I was very fond of wearing heels and in those days, we used to wear bouffant hairstyles. So I would look really tall and Sanjeev would request me to flatten my hairstyle because I used to tower over him! The director would also come to me and say, ‘If you can’t do anything about the hairstyle, at least take your heels off’. I was so irritated, I thought, ‘God, why can’t they get a taller hero’? I didn’t seem to realize that Sanjeev was such a fabulous actor. After the film we became very good friends. We would visit each other’s houses. His mother was a strict vegetarian, so we would sneak shami kababs into his room and gorge on them behind her back!
Sanjeev had a wonderful sense of humour. He was so much fun to be with. I also got along very well with Parikshit. He is a very quiet chap. He had basically entered the industry to become a cameraman but since he was good looking, he was forced into becoming a hero. He had a lot of problems with long dialogues, so they would actually write down the dialogues on a big blackboard in front of him! When the camera started rolling, he would literally read from the board!
My career didn’t really take off after this point of time because everybody thought I had a contract with Navketan and Navketan didn’t do any more films with me. I refused a lot of offers in the hope that Navketan would back me. I waited for a while. What came my way did not appeal to me and what I wanted, I couldn’t get! I did one film down south and one film with Vinod Mehra. Another lovely man very kind and gentle. He was a thorough gentleman who never made a pass at me. I cannot believe that he married three or four women. He wouldn’t even look at us with that idea, unless I didn’t appeal to him in that way. He was such a sweet, wonderful man. My father had a very nice script titled Nilima and I told him we should produce the film ourselves. Vinod was also ready to co operate. We wanted Zeenat for the film but since she was too busy, we settled for Sonia Sahni. When we finished the film, we were stuck because there were no buyers, since there was no star value. By then, I was very tired and meanwhile, I met my husband. He was financing the film and my aunt really liked him. She said, ‘He is such a big zamindaar and he is so good looking, why don’t you marry him’? I had never regarded him as anything more than a friend but when I got to know that he was also keen on marrying me, I agreed to.

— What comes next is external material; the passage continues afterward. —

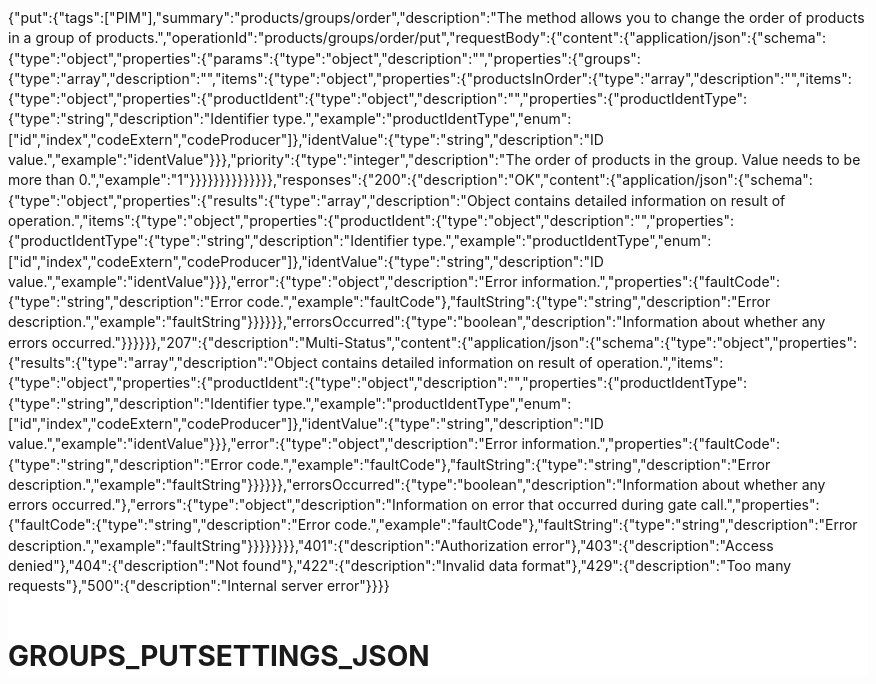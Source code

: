 {"put":{"tags":["PIM"],"summary":"products/groups/order","description":"The method allows you to change the order of products in a group of products.","operationId":"products/groups/order/put","requestBody":{"content":{"application/json":{"schema":{"type":"object","properties":{"params":{"type":"object","description":"","properties":{"groups":{"type":"array","description":"","items":{"type":"object","properties":{"productsInOrder":{"type":"array","description":"","items":{"type":"object","properties":{"productIdent":{"type":"object","description":"","properties":{"productIdentType":{"type":"string","description":"Identifier type.","example":"productIdentType","enum":["id","index","codeExtern","codeProducer"]},"identValue":{"type":"string","description":"ID value.","example":"identValue"}}},"priority":{"type":"integer","description":"The order of products in the group. Value needs to be more than 0.","example":"1"}}}}}}}}}}}}}},"responses":{"200":{"description":"OK","content":{"application/json":{"schema":{"type":"object","properties":{"results":{"type":"array","description":"Object contains detailed information on result of operation.","items":{"type":"object","properties":{"productIdent":{"type":"object","description":"","properties":{"productIdentType":{"type":"string","description":"Identifier type.","example":"productIdentType","enum":["id","index","codeExtern","codeProducer"]},"identValue":{"type":"string","description":"ID value.","example":"identValue"}}},"error":{"type":"object","description":"Error information.","properties":{"faultCode":{"type":"string","description":"Error code.","example":"faultCode"},"faultString":{"type":"string","description":"Error description.","example":"faultString"}}}}}},"errorsOccurred":{"type":"boolean","description":"Information about whether any errors occurred."}}}}}},"207":{"description":"Multi-Status","content":{"application/json":{"schema":{"type":"object","properties":{"results":{"type":"array","description":"Object contains detailed information on result of operation.","items":{"type":"object","properties":{"productIdent":{"type":"object","description":"","properties":{"productIdentType":{"type":"string","description":"Identifier type.","example":"productIdentType","enum":["id","index","codeExtern","codeProducer"]},"identValue":{"type":"string","description":"ID value.","example":"identValue"}}},"error":{"type":"object","description":"Error information.","properties":{"faultCode":{"type":"string","description":"Error code.","example":"faultCode"},"faultString":{"type":"string","description":"Error description.","example":"faultString"}}}}}},"errorsOccurred":{"type":"boolean","description":"Information about whether any errors occurred."},"errors":{"type":"object","description":"Information on error that occurred during gate call.","properties":{"faultCode":{"type":"string","description":"Error code.","example":"faultCode"},"faultString":{"type":"string","description":"Error description.","example":"faultString"}}}}}}}},"401":{"description":"Authorization error"},"403":{"description":"Access denied"},"404":{"description":"Not found"},"422":{"description":"Invalid data format"},"429":{"description":"Too many requests"},"500":{"description":"Internal server error"}}}}

# GROUPS_PUTSETTINGS_JSON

Today, I don’t regret not really making it in the industry. God has bestowed me with other blessings. I have a wonderful husband and two lovely sons. I don’t think there is anything I desire which my husband cannot provide me with. What more could I ask for? God has been more than kind to me.
Today I am actively involved with Premdaan, an institution which deals with orphans. I have been sponsoring a child since the last twelve years. Premdaan is doing a wonderful job. Now at Premdaan, we are planning to build an orphanage near Vashi, New Bombay (As told to Shubha in 1997).